Repeat the stretch of entries below from the line with "shall be used" through the line with "such as Catala". Include both ends and add nothing.
*** Opening Data to use ***
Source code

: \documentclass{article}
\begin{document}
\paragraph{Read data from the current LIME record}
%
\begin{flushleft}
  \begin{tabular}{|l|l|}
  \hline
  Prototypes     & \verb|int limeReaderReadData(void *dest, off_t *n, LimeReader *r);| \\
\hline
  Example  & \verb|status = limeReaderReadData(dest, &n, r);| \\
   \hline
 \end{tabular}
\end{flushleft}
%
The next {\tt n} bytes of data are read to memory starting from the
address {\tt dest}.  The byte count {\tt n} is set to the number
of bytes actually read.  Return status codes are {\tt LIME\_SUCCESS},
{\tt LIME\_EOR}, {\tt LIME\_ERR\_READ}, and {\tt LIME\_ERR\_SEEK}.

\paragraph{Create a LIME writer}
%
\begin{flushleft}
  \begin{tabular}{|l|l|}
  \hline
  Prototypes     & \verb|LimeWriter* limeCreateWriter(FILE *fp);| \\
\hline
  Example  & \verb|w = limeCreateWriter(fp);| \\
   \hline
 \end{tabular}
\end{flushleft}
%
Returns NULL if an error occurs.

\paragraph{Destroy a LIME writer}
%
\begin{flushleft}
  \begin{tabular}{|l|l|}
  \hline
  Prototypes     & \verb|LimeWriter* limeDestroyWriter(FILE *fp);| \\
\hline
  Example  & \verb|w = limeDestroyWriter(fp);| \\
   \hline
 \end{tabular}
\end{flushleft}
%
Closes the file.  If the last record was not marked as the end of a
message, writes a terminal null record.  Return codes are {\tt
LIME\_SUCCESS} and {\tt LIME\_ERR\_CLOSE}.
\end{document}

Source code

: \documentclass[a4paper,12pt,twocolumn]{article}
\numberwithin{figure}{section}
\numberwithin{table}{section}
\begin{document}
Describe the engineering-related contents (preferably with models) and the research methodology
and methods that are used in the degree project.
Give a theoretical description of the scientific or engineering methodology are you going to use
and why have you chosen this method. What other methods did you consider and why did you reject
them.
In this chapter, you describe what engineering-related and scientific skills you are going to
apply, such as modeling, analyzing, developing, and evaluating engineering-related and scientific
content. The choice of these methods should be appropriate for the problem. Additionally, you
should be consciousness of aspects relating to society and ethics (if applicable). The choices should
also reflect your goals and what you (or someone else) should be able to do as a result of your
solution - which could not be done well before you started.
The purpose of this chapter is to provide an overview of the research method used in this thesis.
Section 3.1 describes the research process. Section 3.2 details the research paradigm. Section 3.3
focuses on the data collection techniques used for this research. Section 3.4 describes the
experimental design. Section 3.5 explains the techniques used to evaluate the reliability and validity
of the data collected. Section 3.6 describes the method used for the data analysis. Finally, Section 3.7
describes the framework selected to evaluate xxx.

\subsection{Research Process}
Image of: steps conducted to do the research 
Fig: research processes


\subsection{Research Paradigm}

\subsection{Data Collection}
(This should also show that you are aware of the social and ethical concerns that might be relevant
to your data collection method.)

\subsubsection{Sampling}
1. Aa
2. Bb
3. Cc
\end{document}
*** Closing Data to use ***
*** Opening Data to use ***
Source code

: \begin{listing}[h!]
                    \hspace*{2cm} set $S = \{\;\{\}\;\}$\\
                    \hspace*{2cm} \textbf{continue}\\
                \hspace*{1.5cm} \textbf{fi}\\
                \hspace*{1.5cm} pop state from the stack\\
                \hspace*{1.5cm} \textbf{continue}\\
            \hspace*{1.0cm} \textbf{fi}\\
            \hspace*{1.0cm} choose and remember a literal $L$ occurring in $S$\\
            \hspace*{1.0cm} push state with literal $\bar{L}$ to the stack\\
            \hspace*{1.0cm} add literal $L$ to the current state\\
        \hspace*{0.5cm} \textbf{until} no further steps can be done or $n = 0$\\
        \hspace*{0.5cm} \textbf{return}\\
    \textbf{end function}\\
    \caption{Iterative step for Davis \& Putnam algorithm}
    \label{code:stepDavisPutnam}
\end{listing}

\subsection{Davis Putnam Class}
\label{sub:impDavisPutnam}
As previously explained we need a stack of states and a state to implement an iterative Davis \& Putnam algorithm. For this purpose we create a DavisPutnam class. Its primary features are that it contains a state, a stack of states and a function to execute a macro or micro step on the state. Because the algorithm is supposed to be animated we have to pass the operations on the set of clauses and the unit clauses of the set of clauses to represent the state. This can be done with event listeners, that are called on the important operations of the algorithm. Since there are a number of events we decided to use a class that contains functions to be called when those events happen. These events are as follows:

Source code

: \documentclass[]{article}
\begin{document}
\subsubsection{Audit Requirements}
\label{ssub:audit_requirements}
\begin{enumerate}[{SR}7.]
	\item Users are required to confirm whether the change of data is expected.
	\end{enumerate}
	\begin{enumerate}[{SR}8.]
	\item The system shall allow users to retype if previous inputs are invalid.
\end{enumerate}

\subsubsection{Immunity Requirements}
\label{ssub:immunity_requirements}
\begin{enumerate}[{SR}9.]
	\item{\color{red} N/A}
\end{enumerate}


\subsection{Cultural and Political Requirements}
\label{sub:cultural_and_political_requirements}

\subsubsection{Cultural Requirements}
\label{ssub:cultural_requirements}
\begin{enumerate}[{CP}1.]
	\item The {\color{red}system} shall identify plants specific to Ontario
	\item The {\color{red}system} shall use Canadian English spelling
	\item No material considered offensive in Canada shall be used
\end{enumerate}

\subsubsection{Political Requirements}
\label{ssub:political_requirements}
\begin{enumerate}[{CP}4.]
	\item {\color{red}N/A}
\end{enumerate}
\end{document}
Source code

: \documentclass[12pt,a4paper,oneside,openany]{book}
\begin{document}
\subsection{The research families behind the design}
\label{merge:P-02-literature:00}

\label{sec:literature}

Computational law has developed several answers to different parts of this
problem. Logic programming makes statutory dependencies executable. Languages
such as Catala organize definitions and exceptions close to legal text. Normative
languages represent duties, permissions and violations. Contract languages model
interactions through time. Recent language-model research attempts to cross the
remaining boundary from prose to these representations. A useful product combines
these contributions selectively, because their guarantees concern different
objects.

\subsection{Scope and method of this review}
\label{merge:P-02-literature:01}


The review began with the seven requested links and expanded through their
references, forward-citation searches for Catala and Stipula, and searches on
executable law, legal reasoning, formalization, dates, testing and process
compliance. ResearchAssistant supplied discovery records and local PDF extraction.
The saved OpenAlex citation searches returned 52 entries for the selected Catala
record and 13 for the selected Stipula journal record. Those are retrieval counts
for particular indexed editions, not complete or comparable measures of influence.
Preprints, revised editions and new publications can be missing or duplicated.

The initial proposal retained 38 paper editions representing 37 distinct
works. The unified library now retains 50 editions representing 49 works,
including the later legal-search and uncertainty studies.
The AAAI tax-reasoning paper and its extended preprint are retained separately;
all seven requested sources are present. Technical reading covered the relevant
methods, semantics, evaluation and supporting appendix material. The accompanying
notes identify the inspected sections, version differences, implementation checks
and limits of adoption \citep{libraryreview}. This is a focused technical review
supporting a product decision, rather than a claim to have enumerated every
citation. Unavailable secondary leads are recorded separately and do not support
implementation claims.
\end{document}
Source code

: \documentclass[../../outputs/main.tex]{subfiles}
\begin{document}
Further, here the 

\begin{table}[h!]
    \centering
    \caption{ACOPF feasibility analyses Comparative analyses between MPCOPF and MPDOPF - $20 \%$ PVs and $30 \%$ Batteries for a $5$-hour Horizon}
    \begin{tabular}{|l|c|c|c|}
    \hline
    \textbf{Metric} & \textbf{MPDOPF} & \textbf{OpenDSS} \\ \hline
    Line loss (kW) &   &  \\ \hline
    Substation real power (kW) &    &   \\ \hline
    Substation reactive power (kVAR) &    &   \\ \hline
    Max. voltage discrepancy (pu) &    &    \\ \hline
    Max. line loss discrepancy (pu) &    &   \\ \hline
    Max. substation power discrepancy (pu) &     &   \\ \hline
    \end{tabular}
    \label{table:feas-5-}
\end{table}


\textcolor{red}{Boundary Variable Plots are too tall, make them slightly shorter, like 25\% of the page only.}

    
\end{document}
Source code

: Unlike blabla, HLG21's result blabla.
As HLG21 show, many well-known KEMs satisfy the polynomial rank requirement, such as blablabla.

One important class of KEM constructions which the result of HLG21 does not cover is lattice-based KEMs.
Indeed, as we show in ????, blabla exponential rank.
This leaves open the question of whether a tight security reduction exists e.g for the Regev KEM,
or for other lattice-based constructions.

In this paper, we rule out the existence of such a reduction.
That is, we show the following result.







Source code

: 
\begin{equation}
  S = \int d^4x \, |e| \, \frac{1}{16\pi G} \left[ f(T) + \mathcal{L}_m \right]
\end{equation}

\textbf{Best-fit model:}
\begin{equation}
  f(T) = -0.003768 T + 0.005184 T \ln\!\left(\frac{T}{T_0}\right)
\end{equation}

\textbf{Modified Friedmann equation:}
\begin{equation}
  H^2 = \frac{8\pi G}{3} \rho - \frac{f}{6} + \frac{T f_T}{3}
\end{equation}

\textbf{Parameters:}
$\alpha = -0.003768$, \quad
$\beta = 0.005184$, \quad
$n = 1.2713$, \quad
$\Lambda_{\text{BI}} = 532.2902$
*** Closing Data to use ***
*** Opening Data to use ***
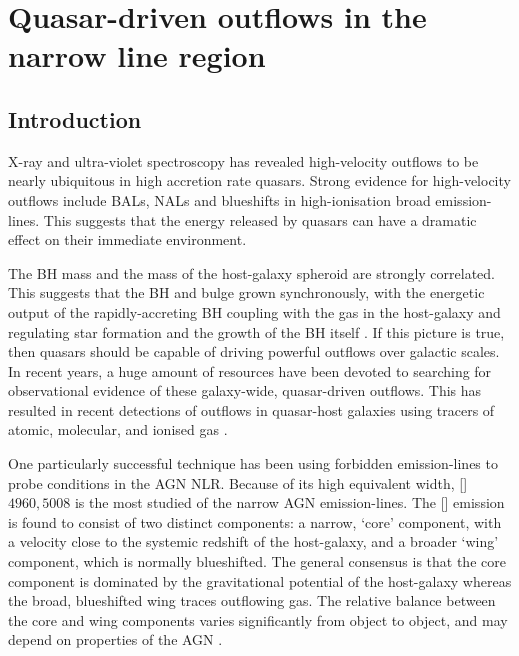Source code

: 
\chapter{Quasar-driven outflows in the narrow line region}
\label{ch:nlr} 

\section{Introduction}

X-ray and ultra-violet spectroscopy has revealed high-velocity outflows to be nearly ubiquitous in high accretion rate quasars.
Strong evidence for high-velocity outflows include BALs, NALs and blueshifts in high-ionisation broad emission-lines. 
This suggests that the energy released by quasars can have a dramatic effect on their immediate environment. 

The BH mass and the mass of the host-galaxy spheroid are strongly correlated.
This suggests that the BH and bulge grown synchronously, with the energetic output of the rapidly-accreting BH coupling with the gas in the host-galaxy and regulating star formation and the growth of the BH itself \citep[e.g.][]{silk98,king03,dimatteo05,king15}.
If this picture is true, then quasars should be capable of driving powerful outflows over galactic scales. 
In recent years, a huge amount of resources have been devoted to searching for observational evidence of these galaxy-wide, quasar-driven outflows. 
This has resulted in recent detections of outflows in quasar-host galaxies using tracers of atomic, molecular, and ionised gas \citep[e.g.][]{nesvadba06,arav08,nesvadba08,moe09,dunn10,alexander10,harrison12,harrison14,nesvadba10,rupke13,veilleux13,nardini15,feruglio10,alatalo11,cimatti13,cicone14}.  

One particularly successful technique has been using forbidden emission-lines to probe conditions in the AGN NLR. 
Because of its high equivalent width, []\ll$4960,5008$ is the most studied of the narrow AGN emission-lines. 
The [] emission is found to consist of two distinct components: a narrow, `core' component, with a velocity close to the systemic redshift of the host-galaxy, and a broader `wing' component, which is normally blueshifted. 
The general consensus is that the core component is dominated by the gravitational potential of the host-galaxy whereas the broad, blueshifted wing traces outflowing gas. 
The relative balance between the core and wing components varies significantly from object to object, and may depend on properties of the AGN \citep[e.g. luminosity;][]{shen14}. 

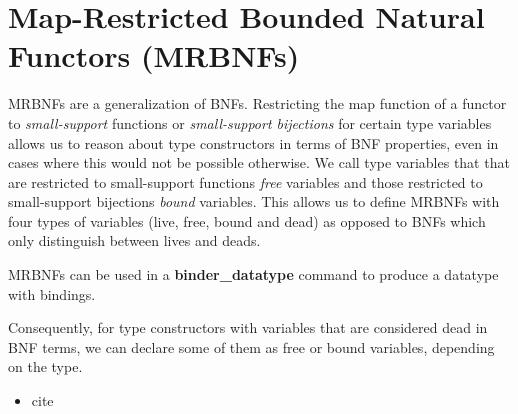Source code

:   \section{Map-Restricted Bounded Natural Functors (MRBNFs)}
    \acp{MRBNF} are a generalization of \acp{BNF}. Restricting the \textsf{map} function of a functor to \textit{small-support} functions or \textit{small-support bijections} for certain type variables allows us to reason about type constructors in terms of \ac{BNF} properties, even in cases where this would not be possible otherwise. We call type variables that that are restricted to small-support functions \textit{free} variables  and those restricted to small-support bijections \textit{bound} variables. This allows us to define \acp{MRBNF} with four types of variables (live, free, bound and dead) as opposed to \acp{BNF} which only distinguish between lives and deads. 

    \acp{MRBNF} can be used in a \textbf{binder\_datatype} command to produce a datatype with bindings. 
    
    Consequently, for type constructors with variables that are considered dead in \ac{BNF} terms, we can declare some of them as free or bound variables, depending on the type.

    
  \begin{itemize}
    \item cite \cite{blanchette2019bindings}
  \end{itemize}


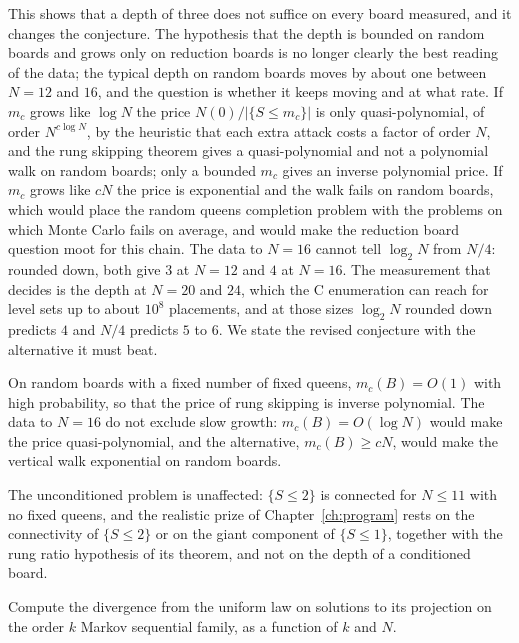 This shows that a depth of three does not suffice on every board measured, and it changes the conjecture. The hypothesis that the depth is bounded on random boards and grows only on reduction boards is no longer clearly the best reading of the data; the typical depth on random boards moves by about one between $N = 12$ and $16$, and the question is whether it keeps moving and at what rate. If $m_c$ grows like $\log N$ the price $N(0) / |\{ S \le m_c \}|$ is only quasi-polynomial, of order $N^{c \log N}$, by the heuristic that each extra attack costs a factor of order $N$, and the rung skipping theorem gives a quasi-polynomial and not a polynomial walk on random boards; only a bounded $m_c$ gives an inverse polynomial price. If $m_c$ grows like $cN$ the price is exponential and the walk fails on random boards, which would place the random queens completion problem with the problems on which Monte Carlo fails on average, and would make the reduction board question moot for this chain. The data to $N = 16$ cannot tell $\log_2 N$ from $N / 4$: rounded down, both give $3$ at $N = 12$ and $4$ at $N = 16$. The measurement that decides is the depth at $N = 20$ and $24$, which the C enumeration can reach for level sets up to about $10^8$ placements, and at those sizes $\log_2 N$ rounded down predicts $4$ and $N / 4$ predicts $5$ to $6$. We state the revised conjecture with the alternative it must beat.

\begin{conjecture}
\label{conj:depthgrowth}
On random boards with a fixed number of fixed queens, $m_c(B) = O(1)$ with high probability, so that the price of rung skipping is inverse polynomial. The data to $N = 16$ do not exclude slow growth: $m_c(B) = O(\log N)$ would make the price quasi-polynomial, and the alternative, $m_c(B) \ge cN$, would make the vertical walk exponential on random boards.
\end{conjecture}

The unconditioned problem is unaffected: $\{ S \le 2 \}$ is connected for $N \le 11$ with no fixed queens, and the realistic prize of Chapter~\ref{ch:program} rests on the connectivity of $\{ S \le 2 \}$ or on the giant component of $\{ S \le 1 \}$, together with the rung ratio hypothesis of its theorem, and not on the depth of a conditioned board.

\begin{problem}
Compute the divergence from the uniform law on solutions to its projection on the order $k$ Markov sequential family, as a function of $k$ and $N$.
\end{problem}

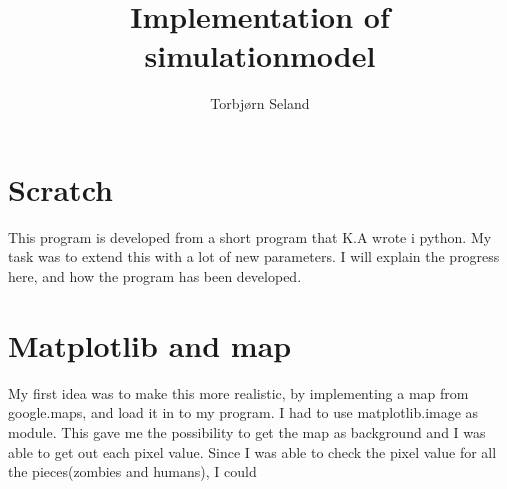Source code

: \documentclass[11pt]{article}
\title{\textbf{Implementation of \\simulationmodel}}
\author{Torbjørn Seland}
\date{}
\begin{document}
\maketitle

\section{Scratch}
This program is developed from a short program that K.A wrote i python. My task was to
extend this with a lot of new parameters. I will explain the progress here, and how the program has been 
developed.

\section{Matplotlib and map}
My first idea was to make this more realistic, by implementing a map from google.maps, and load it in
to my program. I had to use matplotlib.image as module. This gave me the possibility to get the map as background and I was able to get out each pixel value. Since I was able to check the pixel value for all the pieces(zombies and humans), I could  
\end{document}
*** Closing Data to use ***
◆ Answer section
	\item No material considered offensive in Canada shall be used
\end{enumerate}

\subsubsection{Political Requirements}
\label{ssub:political_requirements}
\begin{enumerate}[{CP}4.]
	\item {\color{red}N/A}
\end{enumerate}
\end{document}
Source code

: \documentclass[12pt,a4paper,oneside,openany]{book}
\begin{document}
\subsection{The research families behind the design}
\label{merge:P-02-literature:00}

\label{sec:literature}

Computational law has developed several answers to different parts of this
problem. Logic programming makes statutory dependencies executable. Languages
such as Catala organize definitions and exceptions close to legal text. Normative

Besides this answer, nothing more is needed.